The manager had never any serious problems with him (unless Addi, completely shitfaced, was up to some mischief and beat some guys in a pub) because Aðalbjörn had always been ready to play the gig, regardless of his state, it didn’t matter if he drank a whole bottle of vodka or “just” over a dozen of beers. Sometimes, right before the concert. He was able to drink from the early morning and still be ready to give his best during the show.
However, this time something has changed. It was worse. And Svavar knew it.

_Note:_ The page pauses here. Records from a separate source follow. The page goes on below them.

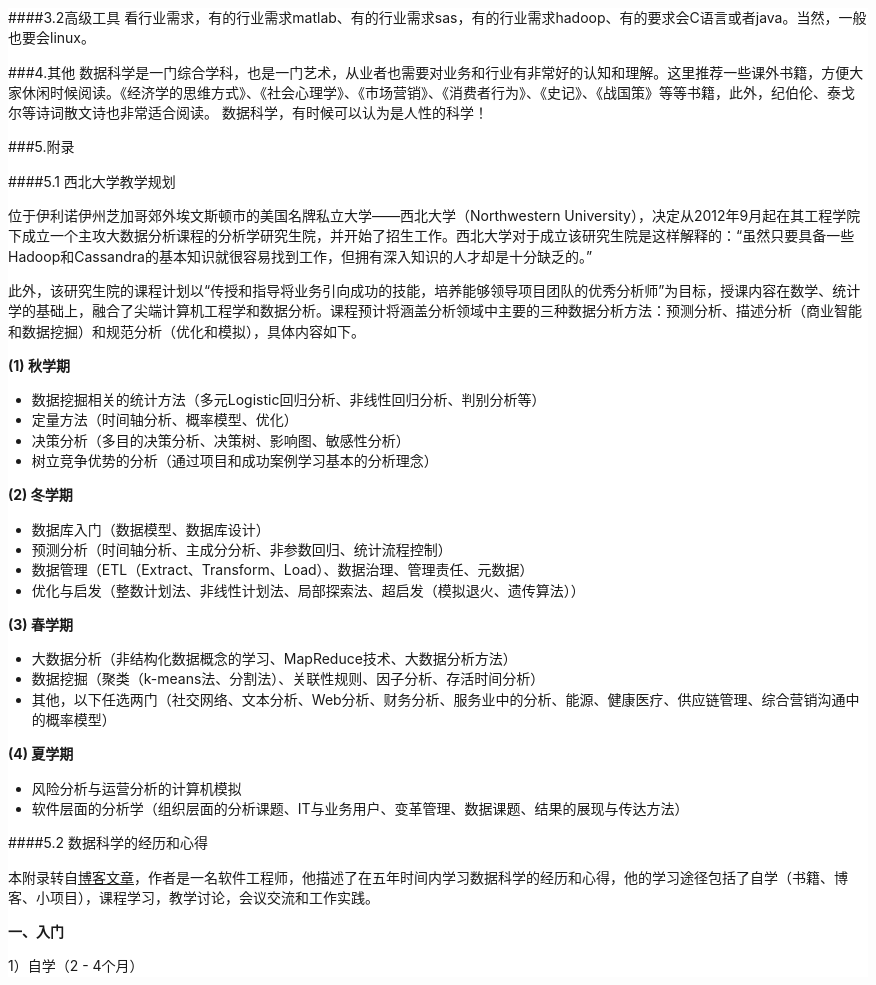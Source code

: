 ####3.2高级工具
看行业需求，有的行业需求matlab、有的行业需求sas，有的行业需求hadoop、有的要求会C语言或者java。当然，一般也要会linux。

<a name="4.其他"/>

###4.其他
数据科学是一门综合学科，也是一门艺术，从业者也需要对业务和行业有非常好的认知和理解。这里推荐一些课外书籍，方便大家休闲时候阅读。《经济学的思维方式》、《社会心理学》、《市场营销》、《消费者行为》、《史记》、《战国策》等等书籍，此外，纪伯伦、泰戈尔等诗词散文诗也非常适合阅读。
数据科学，有时候可以认为是人性的科学！

<a nme='5.附录'/>

###5.附录

<a name='5.1 西北大学教学规划'/>

####5.1 西北大学教学规划

位于伊利诺伊州芝加哥郊外埃文斯顿市的美国名牌私立大学——西北大学（Northwestern University），决定从2012年9月起在其工程学院下成立一个主攻大数据分析课程的分析学研究生院，并开始了招生工作。西北大学对于成立该研究生院是这样解释的：“虽然只要具备一些Hadoop和Cassandra的基本知识就很容易找到工作，但拥有深入知识的人才却是十分缺乏的。”

此外，该研究生院的课程计划以“传授和指导将业务引向成功的技能，培养能够领导项目团队的优秀分析师”为目标，授课内容在数学、统计学的基础上，融合了尖端计算机工程学和数据分析。课程预计将涵盖分析领域中主要的三种数据分析方法：预测分析、描述分析（商业智能和数据挖掘）和规范分析（优化和模拟），具体内容如下。

**(1) 秋学期**

* 数据挖掘相关的统计方法（多元Logistic回归分析、非线性回归分析、判别分析等）
* 定量方法（时间轴分析、概率模型、优化）
* 决策分析（多目的决策分析、决策树、影响图、敏感性分析）
* 树立竞争优势的分析（通过项目和成功案例学习基本的分析理念）

**(2) 冬学期**

* 数据库入门（数据模型、数据库设计）
* 预测分析（时间轴分析、主成分分析、非参数回归、统计流程控制）
* 数据管理（ETL（Extract、Transform、Load）、数据治理、管理责任、元数据）
* 优化与启发（整数计划法、非线性计划法、局部探索法、超启发（模拟退火、遗传算法））

**(3) 春学期**

* 大数据分析（非结构化数据概念的学习、MapReduce技术、大数据分析方法）
* 数据挖掘（聚类（k-means法、分割法）、关联性规则、因子分析、存活时间分析）
* 其他，以下任选两门（社交网络、文本分析、Web分析、财务分析、服务业中的分析、能源、健康医疗、供应链管理、综合营销沟通中的概率模型）

**(4) 夏学期**

* 风险分析与运营分析的计算机模拟
* 软件层面的分析学（组织层面的分析课题、IT与业务用户、变革管理、数据课题、结果的展现与传达方法）


<a name='5.2 数据科学的经历和心得'/>

####5.2 数据科学的经历和心得

本附录转自[博客文章](http://xccds1977.blogspot.com/2013/01/blog-post.html)，作者是一名软件工程师，他描述了在五年时间内学习数据科学的经历和心得，他的学习途径包括了自学（书籍、博客、小项目），课程学习，教学讨论，会议交流和工作实践。

**一、入门**

1）自学（2 - 4个月）
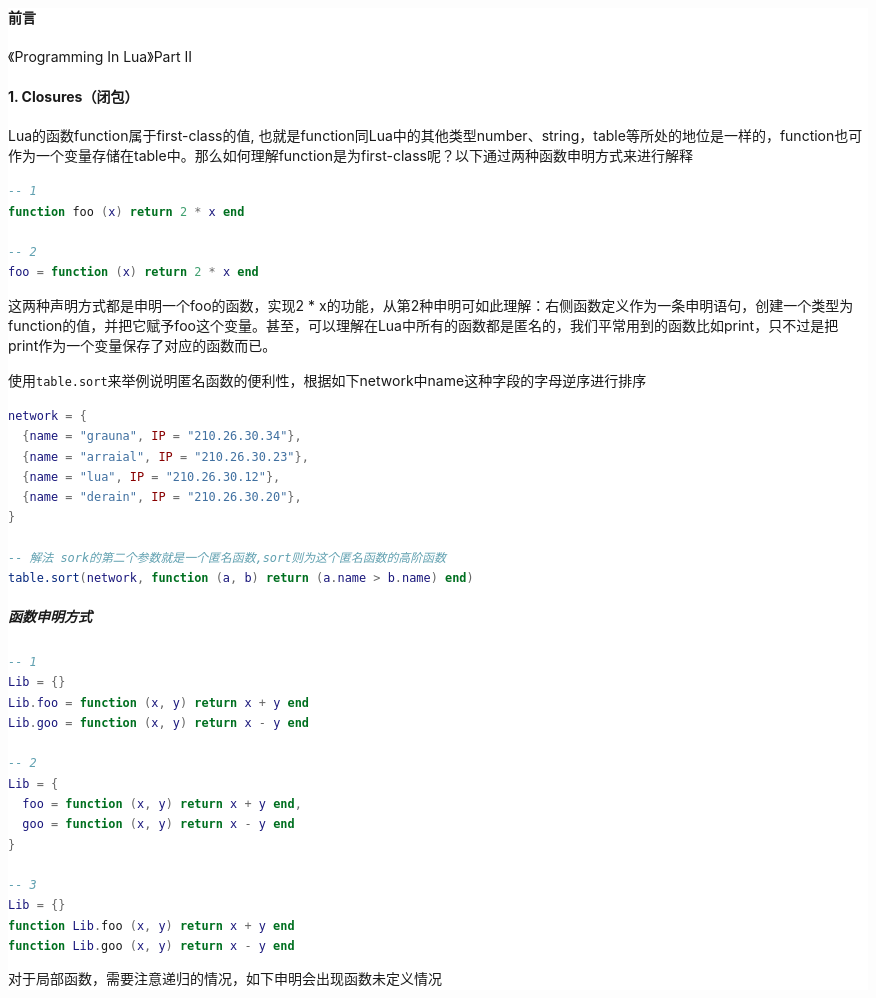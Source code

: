 #### 前言

《Programming In Lua》Part II

#### 1. Closures（闭包）

Lua的函数function属于first-class的值, 也就是function同Lua中的其他类型number、string，table等所处的地位是一样的，function也可作为一个变量存储在table中。那么如何理解function是为first-class呢？以下通过两种函数申明方式来进行解释

```lua
-- 1
function foo (x) return 2 * x end

-- 2
foo = function (x) return 2 * x end
```

这两种声明方式都是申明一个foo的函数，实现2 * x的功能，从第2种申明可如此理解：右侧函数定义作为一条申明语句，创建一个类型为function的值，并把它赋予foo这个变量。甚至，可以理解在Lua中所有的函数都是匿名的，我们平常用到的函数比如print，只不过是把print作为一个变量保存了对应的函数而已。

使用`table.sort`来举例说明匿名函数的便利性，根据如下network中name这种字段的字母逆序进行排序

```lua
network = {
  {name = "grauna", IP = "210.26.30.34"},
  {name = "arraial", IP = "210.26.30.23"},
  {name = "lua", IP = "210.26.30.12"},
  {name = "derain", IP = "210.26.30.20"},
}

-- 解法 sork的第二个参数就是一个匿名函数,sort则为这个匿名函数的高阶函数
table.sort(network, function (a, b) return (a.name > b.name) end)

```

##### 函数申明方式

```lua
-- 1
Lib = {}
Lib.foo = function (x, y) return x + y end
Lib.goo = function (x, y) return x - y end

-- 2
Lib = {
  foo = function (x, y) return x + y end,
  goo = function (x, y) return x - y end
}

-- 3
Lib = {}
function Lib.foo (x, y) return x + y end
function Lib.goo (x, y) return x - y end
```

对于局部函数，需要注意递归的情况，如下申明会出现函数未定义情况
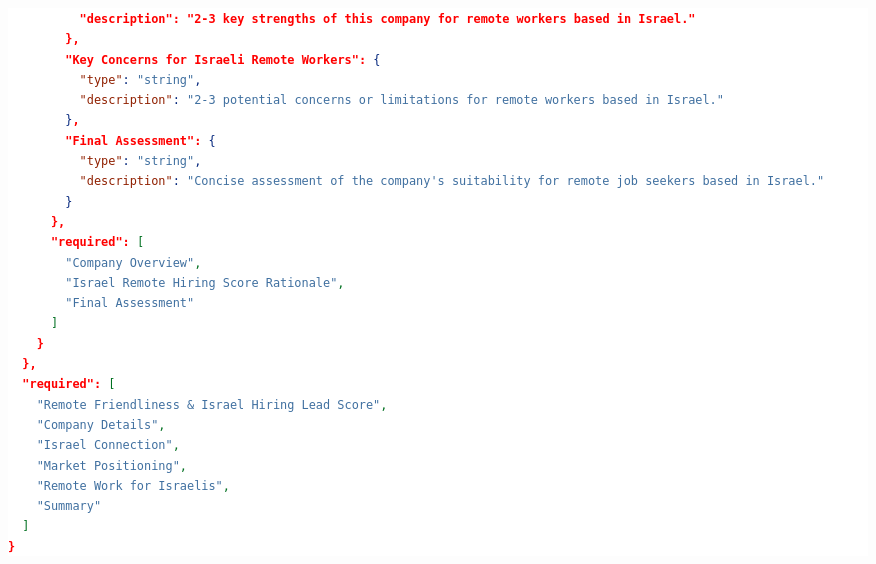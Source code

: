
 ```json
          "description": "2-3 key strengths of this company for remote workers based in Israel."
        },
        "Key Concerns for Israeli Remote Workers": {
          "type": "string",
          "description": "2-3 potential concerns or limitations for remote workers based in Israel."
        },
        "Final Assessment": {
          "type": "string",
          "description": "Concise assessment of the company's suitability for remote job seekers based in Israel."
        }
      },
      "required": [
        "Company Overview",
        "Israel Remote Hiring Score Rationale",
        "Final Assessment"
      ]
    }
  },
  "required": [
    "Remote Friendliness & Israel Hiring Lead Score",
    "Company Details",
    "Israel Connection",
    "Market Positioning",
    "Remote Work for Israelis",
    "Summary"
  ]
}
```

Addi’s addiction went out of control when he added some drugs to it. It’s tranquillizers, he’d say and Svavar would never ask more. Nevertheless, Addi wouldn’t even tell him more. He just didn’t let anyone into his own, private world, he was too proud for that. No matter how hard Svavar tried to gain his trust, Addi would just withdraw at the very last moment and close in his shell.
Svabbi knew that Aðalbjörn was struggling with his demons. Just like everyone. But he couldn’t keep them on a leash. He was drinking his problems down, drugging them, and they would come back anyway. Just like a boomerang. With doubled hitting power.
Whether he liked it or not, Svavar had to confess that he was worried about him. He was worried as hell. But he had never said it out loud.
Besides, there was something more to it. Something that took Svavar long months to get used to it and only then, accept it.
He was unarguably and unconditionally in love with Addi.